====== SOURCE MATERIAL ======

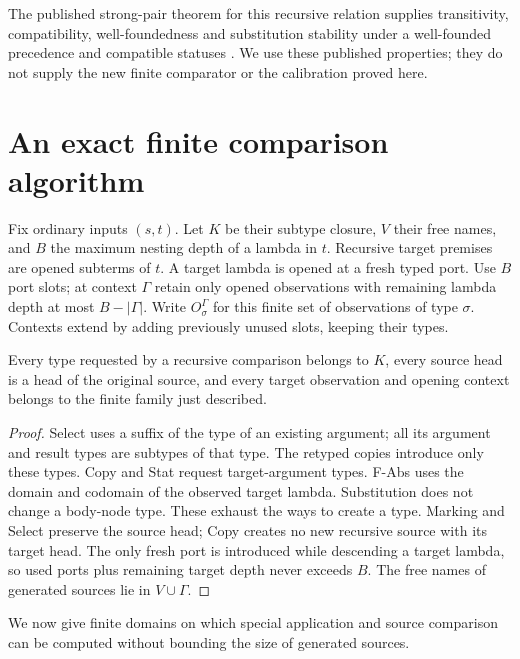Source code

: \documentclass[11pt,a4paper]{article}
\begin{document}
The published strong-pair theorem for this recursive relation supplies
transitivity, compatibility, well-foundedness and substitution stability
under a well-founded precedence and compatible statuses
\cite[Theorems 5.32, 5.37 and 5.39]{kop}.  We use these published properties;
they do not supply the new finite comparator or the calibration proved here.

\section{An exact finite comparison algorithm}\label{sec:comparator}
Fix ordinary inputs $(s,t)$.  Let $K$ be their subtype closure, $V$ their free
names, and $B$ the maximum nesting depth of a lambda in $t$.  Recursive target
premises are opened subterms of $t$.  A target lambda is opened at a fresh
typed port.  Use $B$ port slots; at context $\Gamma$ retain only opened
observations with remaining lambda depth at most $B-|\Gamma|$.
Write $O_\sigma^\Gamma$ for this finite set of observations of type $\sigma$.
Contexts extend by adding previously unused slots, keeping their types.

\begin{lemma}\label{lem:finiteclosure}
Every type requested by a recursive comparison belongs to $K$, every source
head is a head of the original source, and every target observation and
opening context belongs to the finite family just described.
\end{lemma}
\begin{proof}
Select uses a suffix of the type of an existing argument; all its argument
and result types are subtypes of that type.  The retyped copies introduce
only these types.  Copy and Stat request target-argument types.  F-Abs uses
the domain and codomain of the observed target lambda.  Substitution does
not change a body-node type.  These exhaust the ways to create a type.
Marking and Select preserve the source head; Copy creates no new recursive
source with its target head.  The only fresh port is introduced while
descending a target lambda, so used ports plus remaining target depth never
exceeds $B$.  The free names of generated sources lie in $V\cup\Gamma$.
\end{proof}

We now give finite domains on which special application and source comparison
can be computed without bounding the size of generated sources.
\end{document}
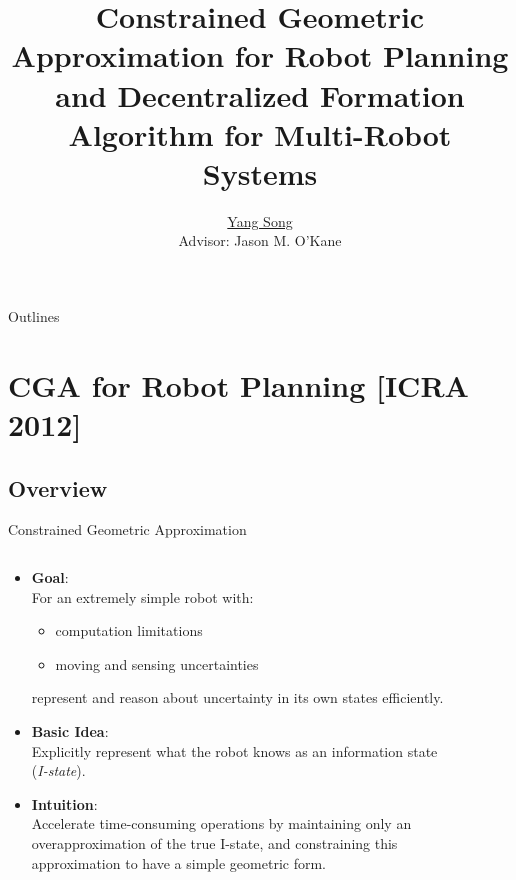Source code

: \documentclass[10pt]{beamer}
\title[Ph.D. Defense]{Constrained Geometric Approximation for Robot Planning and  Decentralized Formation Algorithm for Multi-Robot Systems}
\author[Yang Song]{
  \underline{Yang Song}\\
  Advisor: Jason M. O'Kane
}
\institute[
USC
] %
{ %
  Dept. of Computer Science and Engineering\\
  University of South Carolina
  
}
\begin{document}
\begin{frame}
  \titlepage
\end{frame}
\begin{frame}{Outlines}{}
\tableofcontents
\end{frame}

\section{CGA for Robot Planning [ICRA 2012]}
\subsection[Overview]{Overview}
\begin{frame}{Constrained Geometric Approximation}
\begin{columns}
  \begin{column}{.65\textwidth}
    \begin{itemize}
    \item \textbf{Goal}:\\
    For an extremely simple robot with:
    \begin{itemize}
    \item computation limitations
    \item moving and sensing uncertainties
    \end{itemize}
    represent and reason about uncertainty in its own states efficiently.\\
    \item \textbf{Basic Idea}:\\
    Explicitly represent what the robot knows as an information state (\textit{I-state}).
    \item \textbf{Intuition}:\\
    Accelerate time-consuming operations by maintaining only an \textcolor[rgb]{1.00,0.00,0.00}{overapproximation} of the true
    I-state, and constraining this approximation
    to have a simple geometric form.\\
    \end{itemize}
  \end{column}
  \begin{column}{.35\textwidth}
    \begin{figure}

\end{figure}
\end{column}
\end{columns}
\end{frame}
\end{document}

======

TASK DETAILS - Every line in the data above that contains the word "Planning" should be copied.

WRITTEN ANSWER -
\title[Ph.D. Defense]{Constrained Geometric Approximation for Robot Planning and  Decentralized Formation Algorithm for Multi-Robot Systems}
\section{CGA for Robot Planning [ICRA 2012]}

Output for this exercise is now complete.